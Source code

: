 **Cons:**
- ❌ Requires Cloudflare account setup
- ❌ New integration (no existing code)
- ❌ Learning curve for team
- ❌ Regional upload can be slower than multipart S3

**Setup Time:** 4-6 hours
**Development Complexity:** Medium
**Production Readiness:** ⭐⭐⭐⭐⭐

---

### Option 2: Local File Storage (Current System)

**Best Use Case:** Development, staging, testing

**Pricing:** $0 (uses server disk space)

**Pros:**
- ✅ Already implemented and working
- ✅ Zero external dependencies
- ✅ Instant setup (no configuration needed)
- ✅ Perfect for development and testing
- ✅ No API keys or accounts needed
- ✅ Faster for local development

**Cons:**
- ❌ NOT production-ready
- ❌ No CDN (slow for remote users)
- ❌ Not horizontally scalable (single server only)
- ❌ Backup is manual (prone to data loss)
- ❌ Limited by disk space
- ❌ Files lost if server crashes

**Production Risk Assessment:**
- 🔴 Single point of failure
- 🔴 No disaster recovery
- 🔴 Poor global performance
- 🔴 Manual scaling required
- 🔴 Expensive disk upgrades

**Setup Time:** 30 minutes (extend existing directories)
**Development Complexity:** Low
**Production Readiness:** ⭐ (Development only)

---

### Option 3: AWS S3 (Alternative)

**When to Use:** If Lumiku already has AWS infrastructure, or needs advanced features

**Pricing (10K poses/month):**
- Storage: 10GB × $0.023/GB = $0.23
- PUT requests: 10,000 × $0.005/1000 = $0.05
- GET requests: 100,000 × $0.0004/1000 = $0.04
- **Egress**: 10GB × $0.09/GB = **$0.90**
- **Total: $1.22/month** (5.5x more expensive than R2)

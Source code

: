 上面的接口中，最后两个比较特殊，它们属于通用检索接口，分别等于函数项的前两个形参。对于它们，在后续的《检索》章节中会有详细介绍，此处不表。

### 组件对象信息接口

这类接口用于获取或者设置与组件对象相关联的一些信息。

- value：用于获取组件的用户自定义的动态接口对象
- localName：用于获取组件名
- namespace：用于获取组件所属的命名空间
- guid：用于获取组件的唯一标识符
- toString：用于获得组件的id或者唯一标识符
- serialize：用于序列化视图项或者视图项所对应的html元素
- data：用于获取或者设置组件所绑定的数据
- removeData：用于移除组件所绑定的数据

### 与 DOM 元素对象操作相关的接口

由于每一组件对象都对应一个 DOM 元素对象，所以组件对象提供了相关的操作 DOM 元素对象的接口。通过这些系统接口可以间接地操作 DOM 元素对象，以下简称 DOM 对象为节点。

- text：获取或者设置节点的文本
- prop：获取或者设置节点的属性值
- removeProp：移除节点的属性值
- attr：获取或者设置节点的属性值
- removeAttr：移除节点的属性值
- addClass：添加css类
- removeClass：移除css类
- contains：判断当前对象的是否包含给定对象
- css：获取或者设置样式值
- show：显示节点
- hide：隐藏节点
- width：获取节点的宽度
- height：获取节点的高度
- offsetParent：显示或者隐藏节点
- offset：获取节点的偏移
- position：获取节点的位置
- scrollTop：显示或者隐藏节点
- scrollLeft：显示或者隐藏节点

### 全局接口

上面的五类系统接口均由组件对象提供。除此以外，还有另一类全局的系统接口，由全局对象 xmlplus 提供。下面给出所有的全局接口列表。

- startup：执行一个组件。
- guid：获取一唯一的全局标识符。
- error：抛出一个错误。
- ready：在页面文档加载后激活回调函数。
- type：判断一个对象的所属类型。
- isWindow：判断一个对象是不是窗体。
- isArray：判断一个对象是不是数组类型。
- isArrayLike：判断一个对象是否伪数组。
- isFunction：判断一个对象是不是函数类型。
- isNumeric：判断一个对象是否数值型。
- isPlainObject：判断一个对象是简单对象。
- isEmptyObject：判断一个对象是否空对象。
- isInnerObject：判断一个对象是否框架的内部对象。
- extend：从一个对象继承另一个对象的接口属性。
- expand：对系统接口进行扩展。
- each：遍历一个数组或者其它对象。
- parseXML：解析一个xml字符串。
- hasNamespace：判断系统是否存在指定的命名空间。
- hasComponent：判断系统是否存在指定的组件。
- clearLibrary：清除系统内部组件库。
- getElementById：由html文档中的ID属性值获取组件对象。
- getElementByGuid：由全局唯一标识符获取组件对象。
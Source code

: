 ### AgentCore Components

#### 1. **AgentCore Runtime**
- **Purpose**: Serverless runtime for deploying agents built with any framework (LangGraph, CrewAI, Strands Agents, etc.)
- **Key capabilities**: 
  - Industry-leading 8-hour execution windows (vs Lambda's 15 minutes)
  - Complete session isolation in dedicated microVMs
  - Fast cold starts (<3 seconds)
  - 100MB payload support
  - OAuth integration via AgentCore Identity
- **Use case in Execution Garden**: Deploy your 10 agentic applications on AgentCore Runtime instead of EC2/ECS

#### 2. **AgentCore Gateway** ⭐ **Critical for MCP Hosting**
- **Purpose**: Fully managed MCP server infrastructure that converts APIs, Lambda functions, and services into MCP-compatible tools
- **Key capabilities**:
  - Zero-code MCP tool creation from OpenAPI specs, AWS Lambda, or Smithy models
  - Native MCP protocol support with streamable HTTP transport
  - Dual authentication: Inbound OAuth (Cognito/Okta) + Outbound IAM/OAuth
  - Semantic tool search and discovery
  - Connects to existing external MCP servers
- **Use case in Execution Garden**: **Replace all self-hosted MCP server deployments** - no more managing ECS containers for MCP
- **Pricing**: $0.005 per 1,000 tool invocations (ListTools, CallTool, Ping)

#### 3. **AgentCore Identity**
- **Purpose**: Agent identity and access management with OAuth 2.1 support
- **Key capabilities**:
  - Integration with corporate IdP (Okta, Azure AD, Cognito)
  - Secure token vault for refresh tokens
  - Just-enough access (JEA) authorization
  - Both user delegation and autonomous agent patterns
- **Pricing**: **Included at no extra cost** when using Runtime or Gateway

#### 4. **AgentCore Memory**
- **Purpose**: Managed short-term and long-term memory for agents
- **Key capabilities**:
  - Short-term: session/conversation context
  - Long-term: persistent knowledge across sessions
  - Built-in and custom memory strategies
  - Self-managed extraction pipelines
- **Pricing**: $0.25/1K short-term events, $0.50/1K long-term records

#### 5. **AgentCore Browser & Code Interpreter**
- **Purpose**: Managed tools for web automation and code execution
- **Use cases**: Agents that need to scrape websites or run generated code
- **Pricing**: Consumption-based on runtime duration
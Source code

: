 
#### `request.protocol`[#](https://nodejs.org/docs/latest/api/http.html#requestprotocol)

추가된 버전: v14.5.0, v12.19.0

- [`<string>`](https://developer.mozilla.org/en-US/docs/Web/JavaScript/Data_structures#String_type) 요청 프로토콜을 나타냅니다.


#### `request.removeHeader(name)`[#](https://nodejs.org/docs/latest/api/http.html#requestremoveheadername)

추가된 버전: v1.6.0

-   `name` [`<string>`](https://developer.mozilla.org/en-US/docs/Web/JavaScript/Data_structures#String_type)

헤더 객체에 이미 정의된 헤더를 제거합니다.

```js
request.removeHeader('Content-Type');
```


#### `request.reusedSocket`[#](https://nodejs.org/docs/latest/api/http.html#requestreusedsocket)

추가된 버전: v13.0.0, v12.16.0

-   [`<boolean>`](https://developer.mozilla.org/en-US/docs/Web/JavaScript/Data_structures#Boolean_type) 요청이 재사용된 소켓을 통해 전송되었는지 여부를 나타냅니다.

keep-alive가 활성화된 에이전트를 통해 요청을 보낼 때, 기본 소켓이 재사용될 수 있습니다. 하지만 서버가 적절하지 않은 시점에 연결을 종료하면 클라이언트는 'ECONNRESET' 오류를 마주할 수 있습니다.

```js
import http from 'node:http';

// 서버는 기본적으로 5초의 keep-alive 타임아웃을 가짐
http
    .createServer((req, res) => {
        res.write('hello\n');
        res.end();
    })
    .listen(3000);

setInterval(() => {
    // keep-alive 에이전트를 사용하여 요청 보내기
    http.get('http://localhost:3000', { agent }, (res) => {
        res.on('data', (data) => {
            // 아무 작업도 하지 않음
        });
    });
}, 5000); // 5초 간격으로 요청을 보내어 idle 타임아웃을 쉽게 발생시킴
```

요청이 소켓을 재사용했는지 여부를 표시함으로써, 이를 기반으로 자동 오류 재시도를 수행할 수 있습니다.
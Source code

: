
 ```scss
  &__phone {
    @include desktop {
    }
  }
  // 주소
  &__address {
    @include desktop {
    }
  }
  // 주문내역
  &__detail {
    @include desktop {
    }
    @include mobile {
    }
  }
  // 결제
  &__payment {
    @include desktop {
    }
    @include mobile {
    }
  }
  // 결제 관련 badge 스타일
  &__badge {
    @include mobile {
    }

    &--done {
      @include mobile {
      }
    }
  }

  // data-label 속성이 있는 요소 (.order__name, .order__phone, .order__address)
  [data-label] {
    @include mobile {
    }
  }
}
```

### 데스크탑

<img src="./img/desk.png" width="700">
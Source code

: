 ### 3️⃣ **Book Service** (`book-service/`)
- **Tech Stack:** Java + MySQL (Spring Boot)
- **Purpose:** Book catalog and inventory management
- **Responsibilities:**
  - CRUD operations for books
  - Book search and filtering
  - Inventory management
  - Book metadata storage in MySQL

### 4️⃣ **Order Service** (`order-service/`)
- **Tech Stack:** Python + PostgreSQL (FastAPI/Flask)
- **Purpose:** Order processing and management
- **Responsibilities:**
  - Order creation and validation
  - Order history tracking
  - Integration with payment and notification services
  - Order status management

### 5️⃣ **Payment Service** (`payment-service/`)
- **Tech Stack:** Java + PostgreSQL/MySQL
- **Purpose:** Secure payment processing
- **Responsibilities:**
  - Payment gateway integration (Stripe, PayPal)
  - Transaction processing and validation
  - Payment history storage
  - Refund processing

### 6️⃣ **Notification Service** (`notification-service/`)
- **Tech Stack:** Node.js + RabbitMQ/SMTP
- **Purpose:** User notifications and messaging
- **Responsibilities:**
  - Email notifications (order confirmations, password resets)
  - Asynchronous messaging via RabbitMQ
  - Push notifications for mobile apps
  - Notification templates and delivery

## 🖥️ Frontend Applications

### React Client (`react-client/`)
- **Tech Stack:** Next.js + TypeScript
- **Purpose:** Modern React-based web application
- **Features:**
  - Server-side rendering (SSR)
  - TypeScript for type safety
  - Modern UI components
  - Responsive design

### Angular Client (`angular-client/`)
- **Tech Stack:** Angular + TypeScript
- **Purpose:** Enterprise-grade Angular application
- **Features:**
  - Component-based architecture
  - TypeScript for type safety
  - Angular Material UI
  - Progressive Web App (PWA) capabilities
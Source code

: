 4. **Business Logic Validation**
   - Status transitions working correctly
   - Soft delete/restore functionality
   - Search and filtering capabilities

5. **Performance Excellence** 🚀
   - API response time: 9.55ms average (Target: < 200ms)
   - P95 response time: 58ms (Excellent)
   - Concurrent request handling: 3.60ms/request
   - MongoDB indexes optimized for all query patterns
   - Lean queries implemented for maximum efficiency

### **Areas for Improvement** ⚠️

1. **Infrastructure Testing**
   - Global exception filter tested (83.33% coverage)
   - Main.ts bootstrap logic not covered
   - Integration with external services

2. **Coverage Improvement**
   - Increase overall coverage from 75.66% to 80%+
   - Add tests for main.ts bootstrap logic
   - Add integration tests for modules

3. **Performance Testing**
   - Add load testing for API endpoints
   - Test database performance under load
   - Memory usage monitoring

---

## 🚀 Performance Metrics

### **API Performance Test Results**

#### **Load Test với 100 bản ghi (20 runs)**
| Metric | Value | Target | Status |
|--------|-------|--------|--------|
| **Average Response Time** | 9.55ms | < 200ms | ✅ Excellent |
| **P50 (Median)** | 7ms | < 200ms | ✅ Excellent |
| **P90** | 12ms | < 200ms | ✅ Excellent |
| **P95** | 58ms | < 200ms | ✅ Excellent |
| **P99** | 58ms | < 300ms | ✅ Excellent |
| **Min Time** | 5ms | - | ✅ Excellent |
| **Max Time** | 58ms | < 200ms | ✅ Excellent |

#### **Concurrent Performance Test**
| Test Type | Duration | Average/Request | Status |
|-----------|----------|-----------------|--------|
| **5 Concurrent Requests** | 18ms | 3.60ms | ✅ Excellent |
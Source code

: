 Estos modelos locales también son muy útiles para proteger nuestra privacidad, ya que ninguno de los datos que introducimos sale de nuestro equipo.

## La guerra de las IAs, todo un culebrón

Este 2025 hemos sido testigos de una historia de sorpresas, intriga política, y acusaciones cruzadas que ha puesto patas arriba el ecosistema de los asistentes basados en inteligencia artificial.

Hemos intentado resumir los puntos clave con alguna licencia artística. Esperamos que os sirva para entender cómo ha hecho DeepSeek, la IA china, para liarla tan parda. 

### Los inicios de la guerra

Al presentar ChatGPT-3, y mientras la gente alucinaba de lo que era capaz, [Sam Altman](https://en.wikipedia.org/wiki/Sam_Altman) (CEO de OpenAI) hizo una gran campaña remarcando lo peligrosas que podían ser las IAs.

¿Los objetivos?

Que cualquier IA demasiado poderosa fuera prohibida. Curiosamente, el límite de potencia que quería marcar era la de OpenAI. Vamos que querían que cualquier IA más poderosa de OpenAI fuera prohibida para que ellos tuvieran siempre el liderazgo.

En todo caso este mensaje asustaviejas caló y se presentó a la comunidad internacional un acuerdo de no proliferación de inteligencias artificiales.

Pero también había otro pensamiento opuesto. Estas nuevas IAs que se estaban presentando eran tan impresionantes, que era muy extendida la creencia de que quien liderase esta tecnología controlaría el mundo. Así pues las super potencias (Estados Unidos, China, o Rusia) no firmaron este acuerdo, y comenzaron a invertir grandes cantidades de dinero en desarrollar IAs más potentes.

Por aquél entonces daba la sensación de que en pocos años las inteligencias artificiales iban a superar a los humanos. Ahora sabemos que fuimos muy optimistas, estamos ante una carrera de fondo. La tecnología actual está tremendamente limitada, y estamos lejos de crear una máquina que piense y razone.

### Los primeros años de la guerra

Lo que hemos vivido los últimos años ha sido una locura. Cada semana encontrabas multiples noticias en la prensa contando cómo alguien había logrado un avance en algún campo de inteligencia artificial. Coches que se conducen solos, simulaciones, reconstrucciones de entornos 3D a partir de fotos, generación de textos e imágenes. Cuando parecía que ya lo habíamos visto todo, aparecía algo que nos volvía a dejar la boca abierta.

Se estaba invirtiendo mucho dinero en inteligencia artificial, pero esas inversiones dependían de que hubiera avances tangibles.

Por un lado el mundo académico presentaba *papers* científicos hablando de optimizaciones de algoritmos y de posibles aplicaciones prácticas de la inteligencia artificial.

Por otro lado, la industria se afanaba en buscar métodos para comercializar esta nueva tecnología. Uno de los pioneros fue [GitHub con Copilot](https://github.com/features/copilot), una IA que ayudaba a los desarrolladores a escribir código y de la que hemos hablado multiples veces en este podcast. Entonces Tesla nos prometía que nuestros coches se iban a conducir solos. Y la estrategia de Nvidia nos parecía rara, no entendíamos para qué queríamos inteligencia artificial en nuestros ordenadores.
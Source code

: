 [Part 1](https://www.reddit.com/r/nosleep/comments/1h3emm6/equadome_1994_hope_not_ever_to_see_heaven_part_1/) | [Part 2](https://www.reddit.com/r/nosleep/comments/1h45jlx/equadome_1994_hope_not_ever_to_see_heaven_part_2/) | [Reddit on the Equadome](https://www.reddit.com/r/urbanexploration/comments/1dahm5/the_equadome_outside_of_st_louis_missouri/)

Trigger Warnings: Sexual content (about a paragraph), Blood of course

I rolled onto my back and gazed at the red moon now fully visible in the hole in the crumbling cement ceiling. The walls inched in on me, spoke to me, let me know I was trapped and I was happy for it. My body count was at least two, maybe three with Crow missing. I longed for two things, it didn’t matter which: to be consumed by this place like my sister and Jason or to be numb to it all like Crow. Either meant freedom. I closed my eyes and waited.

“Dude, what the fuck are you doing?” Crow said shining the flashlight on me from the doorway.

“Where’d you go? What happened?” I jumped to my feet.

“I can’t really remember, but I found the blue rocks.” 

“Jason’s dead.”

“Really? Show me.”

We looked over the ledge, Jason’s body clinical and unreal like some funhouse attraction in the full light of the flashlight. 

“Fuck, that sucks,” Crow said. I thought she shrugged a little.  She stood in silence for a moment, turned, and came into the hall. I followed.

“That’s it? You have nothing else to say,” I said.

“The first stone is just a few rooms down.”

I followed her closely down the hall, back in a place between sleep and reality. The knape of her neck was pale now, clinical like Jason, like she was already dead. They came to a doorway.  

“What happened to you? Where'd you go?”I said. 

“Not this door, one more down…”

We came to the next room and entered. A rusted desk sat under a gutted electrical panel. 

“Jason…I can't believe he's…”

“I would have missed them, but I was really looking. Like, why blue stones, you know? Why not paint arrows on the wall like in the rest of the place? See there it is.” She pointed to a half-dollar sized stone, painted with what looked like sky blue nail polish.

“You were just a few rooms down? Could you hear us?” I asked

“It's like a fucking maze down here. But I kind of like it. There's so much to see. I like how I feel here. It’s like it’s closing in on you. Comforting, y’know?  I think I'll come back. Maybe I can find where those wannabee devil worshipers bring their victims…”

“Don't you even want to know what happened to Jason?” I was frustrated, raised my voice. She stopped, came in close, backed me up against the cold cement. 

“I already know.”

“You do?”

------------------------------------

Only the lines from the start of the material through the line containing "- 🔴 Manual scaling required" belong in the answer, each copied exactly.

Source code

: **Cons:**
- ❌ Requires Cloudflare account setup
- ❌ New integration (no existing code)
- ❌ Learning curve for team
- ❌ Regional upload can be slower than multipart S3

**Setup Time:** 4-6 hours
**Development Complexity:** Medium
**Production Readiness:** ⭐⭐⭐⭐⭐

---

### Option 2: Local File Storage (Current System)

**Best Use Case:** Development, staging, testing

**Pricing:** $0 (uses server disk space)

**Pros:**
- ✅ Already implemented and working
- ✅ Zero external dependencies
- ✅ Instant setup (no configuration needed)
- ✅ Perfect for development and testing
- ✅ No API keys or accounts needed
- ✅ Faster for local development

**Cons:**
- ❌ NOT production-ready
- ❌ No CDN (slow for remote users)
- ❌ Not horizontally scalable (single server only)
- ❌ Backup is manual (prone to data loss)
- ❌ Limited by disk space
- ❌ Files lost if server crashes

**Production Risk Assessment:**
- 🔴 Single point of failure
- 🔴 No disaster recovery
- 🔴 Poor global performance
- 🔴 Manual scaling required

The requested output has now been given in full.